[Dataset entries]
————————
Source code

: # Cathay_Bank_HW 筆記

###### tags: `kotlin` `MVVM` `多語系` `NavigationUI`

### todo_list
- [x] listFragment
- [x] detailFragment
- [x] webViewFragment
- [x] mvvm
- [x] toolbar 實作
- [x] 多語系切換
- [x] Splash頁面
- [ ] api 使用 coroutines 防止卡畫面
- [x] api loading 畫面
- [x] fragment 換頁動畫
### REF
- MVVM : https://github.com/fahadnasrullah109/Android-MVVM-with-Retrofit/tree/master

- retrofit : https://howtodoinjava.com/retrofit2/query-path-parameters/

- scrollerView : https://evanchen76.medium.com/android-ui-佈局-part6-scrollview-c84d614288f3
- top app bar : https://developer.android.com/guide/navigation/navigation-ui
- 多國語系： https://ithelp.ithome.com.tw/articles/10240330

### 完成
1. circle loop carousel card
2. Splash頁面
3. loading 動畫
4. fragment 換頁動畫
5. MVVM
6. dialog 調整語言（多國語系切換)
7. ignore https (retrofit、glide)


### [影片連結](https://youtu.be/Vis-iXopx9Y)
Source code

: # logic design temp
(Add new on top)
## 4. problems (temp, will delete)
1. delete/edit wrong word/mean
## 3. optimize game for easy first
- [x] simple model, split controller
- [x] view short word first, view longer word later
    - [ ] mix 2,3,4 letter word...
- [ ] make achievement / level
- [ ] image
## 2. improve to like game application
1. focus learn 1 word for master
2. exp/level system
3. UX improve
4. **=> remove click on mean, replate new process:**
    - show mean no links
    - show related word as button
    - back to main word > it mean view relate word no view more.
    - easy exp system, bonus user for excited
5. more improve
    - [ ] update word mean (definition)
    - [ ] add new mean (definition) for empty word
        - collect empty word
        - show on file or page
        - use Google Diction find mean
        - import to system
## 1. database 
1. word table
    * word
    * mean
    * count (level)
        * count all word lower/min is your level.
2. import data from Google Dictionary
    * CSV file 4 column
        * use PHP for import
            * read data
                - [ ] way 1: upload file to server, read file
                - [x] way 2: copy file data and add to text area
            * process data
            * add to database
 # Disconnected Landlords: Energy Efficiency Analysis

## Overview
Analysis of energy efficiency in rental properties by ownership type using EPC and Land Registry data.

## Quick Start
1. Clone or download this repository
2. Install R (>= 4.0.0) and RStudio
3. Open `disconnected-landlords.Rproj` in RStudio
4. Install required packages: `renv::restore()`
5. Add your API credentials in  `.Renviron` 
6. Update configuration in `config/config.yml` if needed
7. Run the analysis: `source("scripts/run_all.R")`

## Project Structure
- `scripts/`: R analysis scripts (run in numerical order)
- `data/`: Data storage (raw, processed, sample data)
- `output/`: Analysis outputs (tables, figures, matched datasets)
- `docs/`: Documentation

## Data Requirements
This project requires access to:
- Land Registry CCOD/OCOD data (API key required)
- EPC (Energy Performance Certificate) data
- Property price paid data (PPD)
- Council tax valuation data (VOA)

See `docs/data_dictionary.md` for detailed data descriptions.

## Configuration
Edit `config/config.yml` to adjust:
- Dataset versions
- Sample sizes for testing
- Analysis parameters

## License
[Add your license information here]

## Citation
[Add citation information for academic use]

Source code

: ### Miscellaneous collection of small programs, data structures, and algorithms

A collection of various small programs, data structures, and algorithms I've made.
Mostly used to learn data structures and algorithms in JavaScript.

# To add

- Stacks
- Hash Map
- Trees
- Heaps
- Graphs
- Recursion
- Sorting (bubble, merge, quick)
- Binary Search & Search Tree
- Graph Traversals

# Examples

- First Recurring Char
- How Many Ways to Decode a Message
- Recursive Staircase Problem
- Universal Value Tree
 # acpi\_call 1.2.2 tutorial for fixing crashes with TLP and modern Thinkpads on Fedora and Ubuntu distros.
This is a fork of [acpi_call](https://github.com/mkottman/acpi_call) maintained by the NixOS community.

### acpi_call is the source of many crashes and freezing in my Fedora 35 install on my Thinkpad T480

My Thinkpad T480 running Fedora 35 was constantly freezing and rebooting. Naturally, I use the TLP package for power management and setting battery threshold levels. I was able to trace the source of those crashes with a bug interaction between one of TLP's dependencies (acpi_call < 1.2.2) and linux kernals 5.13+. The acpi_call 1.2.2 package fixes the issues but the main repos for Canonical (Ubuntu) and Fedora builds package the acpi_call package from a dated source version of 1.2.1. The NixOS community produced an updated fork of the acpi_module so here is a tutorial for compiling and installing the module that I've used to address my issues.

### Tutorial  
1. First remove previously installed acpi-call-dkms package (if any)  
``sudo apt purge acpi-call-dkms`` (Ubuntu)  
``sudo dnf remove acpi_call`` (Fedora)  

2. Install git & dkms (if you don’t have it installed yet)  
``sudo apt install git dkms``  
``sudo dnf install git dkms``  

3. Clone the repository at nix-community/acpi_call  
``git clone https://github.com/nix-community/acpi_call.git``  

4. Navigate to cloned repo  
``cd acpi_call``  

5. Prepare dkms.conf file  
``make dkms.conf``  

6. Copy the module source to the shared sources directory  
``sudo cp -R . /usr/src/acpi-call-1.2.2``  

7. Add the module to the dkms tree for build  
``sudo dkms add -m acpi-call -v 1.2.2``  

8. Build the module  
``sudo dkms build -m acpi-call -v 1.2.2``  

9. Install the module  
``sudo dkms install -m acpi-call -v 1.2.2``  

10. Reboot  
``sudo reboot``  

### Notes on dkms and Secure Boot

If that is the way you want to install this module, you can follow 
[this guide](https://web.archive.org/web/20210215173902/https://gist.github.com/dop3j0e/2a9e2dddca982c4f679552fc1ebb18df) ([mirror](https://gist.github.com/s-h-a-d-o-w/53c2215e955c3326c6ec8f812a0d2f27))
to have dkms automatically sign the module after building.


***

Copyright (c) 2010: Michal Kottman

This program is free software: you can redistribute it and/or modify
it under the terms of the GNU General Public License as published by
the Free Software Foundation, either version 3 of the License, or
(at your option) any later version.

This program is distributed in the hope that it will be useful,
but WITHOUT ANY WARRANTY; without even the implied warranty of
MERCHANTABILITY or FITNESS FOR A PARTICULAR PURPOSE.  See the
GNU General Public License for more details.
————————
Your response needs to restate the lines above exactly.

* _ANSWER TO THIS PROBLEM_
Source code

: # Cathay_Bank_HW 筆記

###### tags: `kotlin` `MVVM` `多語系` `NavigationUI`

### todo_list
- [x] listFragment
- [x] detailFragment
- [x] webViewFragment
- [x] mvvm
- [x] toolbar 實作
- [x] 多語系切換
- [x] Splash頁面
- [ ] api 使用 coroutines 防止卡畫面
- [x] api loading 畫面
- [x] fragment 換頁動畫
### REF
- MVVM : https://github.com/fahadnasrullah109/Android-MVVM-with-Retrofit/tree/master

- retrofit : https://howtodoinjava.com/retrofit2/query-path-parameters/

- scrollerView : https://evanchen76.medium.com/android-ui-佈局-part6-scrollview-c84d614288f3
- top app bar : https://developer.android.com/guide/navigation/navigation-ui
- 多國語系： https://ithelp.ithome.com.tw/articles/10240330

### 完成
1. circle loop carousel card
2. Splash頁面
3. loading 動畫
4. fragment 換頁動畫
5. MVVM
6. dialog 調整語言（多國語系切換)
7. ignore https (retrofit、glide)


### [影片連結](https://youtu.be/Vis-iXopx9Y)
Source code

: # logic design temp
(Add new on top)
## 4. problems (temp, will delete)
1. delete/edit wrong word/mean
## 3. optimize game for easy first
- [x] simple model, split controller
- [x] view short word first, view longer word later
    - [ ] mix 2,3,4 letter word...
- [ ] make achievement / level
- [ ] image
## 2. improve to like game application
1. focus learn 1 word for master
2. exp/level system
3. UX improve
4. **=> remove click on mean, replate new process:**
    - show mean no links
    - show related word as button
    - back to main word > it mean view relate word no view more.
    - easy exp system, bonus user for excited
5. more improve
    - [ ] update word mean (definition)
    - [ ] add new mean (definition) for empty word
        - collect empty word
        - show on file or page
        - use Google Diction find mean
        - import to system
## 1. database 
1. word table
    * word
    * mean
    * count (level)
        * count all word lower/min is your level.
2. import data from Google Dictionary
    * CSV file 4 column
        * use PHP for import
            * read data
                - [ ] way 1: upload file to server, read file
                - [x] way 2: copy file data and add to text area
            * process data
            * add to database
 # Disconnected Landlords: Energy Efficiency Analysis

## Overview
Analysis of energy efficiency in rental properties by ownership type using EPC and Land Registry data.

## Quick Start
1. Clone or download this repository
2. Install R (>= 4.0.0) and RStudio
3. Open `disconnected-landlords.Rproj` in RStudio
4. Install required packages: `renv::restore()`
5. Add your API credentials in  `.Renviron` 
6. Update configuration in `config/config.yml` if needed
7. Run the analysis: `source("scripts/run_all.R")`

## Project Structure
- `scripts/`: R analysis scripts (run in numerical order)
- `data/`: Data storage (raw, processed, sample data)
- `output/`: Analysis outputs (tables, figures, matched datasets)
- `docs/`: Documentation

## Data Requirements
This project requires access to:
- Land Registry CCOD/OCOD data (API key required)
- EPC (Energy Performance Certificate) data
- Property price paid data (PPD)
- Council tax valuation data (VOA)

See `docs/data_dictionary.md` for detailed data descriptions.

## Configuration
Edit `config/config.yml` to adjust:
- Dataset versions
- Sample sizes for testing
- Analysis parameters

## License
[Add your license information here]

## Citation
[Add citation information for academic use]

Source code

: ### Miscellaneous collection of small programs, data structures, and algorithms

A collection of various small programs, data structures, and algorithms I've made.
Mostly used to learn data structures and algorithms in JavaScript.

# To add

- Stacks
- Hash Map
- Trees
- Heaps
- Graphs
- Recursion
- Sorting (bubble, merge, quick)
- Binary Search & Search Tree
- Graph Traversals

# Examples

- First Recurring Char
- How Many Ways to Decode a Message
- Recursive Staircase Problem
- Universal Value Tree
 # acpi\_call 1.2.2 tutorial for fixing crashes with TLP and modern Thinkpads on Fedora and Ubuntu distros.
This is a fork of [acpi_call](https://github.com/mkottman/acpi_call) maintained by the NixOS community.

### acpi_call is the source of many crashes and freezing in my Fedora 35 install on my Thinkpad T480

My Thinkpad T480 running Fedora 35 was constantly freezing and rebooting. Naturally, I use the TLP package for power management and setting battery threshold levels. I was able to trace the source of those crashes with a bug interaction between one of TLP's dependencies (acpi_call < 1.2.2) and linux kernals 5.13+. The acpi_call 1.2.2 package fixes the issues but the main repos for Canonical (Ubuntu) and Fedora builds package the acpi_call package from a dated source version of 1.2.1. The NixOS community produced an updated fork of the acpi_module so here is a tutorial for compiling and installing the module that I've used to address my issues.

### Tutorial  
1. First remove previously installed acpi-call-dkms package (if any)  
``sudo apt purge acpi-call-dkms`` (Ubuntu)  
``sudo dnf remove acpi_call`` (Fedora)  

2. Install git & dkms (if you don’t have it installed yet)  
``sudo apt install git dkms``  
``sudo dnf install git dkms``  

3. Clone the repository at nix-community/acpi_call  
``git clone https://github.com/nix-community/acpi_call.git``  

4. Navigate to cloned repo  
``cd acpi_call``  

5. Prepare dkms.conf file  
``make dkms.conf``  

6. Copy the module source to the shared sources directory  
``sudo cp -R . /usr/src/acpi-call-1.2.2``  

7. Add the module to the dkms tree for build  
``sudo dkms add -m acpi-call -v 1.2.2``  

8. Build the module  
``sudo dkms build -m acpi-call -v 1.2.2``  

9. Install the module  
``sudo dkms install -m acpi-call -v 1.2.2``  

10. Reboot  
``sudo reboot``  

### Notes on dkms and Secure Boot

If that is the way you want to install this module, you can follow 
[this guide](https://web.archive.org/web/20210215173902/https://gist.github.com/dop3j0e/2a9e2dddca982c4f679552fc1ebb18df) ([mirror](https://gist.github.com/s-h-a-d-o-w/53c2215e955c3326c6ec8f812a0d2f27))
to have dkms automatically sign the module after building.


***

Copyright (c) 2010: Michal Kottman

This program is free software: you can redistribute it and/or modify
it under the terms of the GNU General Public License as published by
the Free Software Foundation, either version 3 of the License, or
(at your option) any later version.

This program is distributed in the hope that it will be useful,
but WITHOUT ANY WARRANTY; without even the implied warranty of
MERCHANTABILITY or FITNESS FOR A PARTICULAR PURPOSE.  See the
GNU General Public License for more details.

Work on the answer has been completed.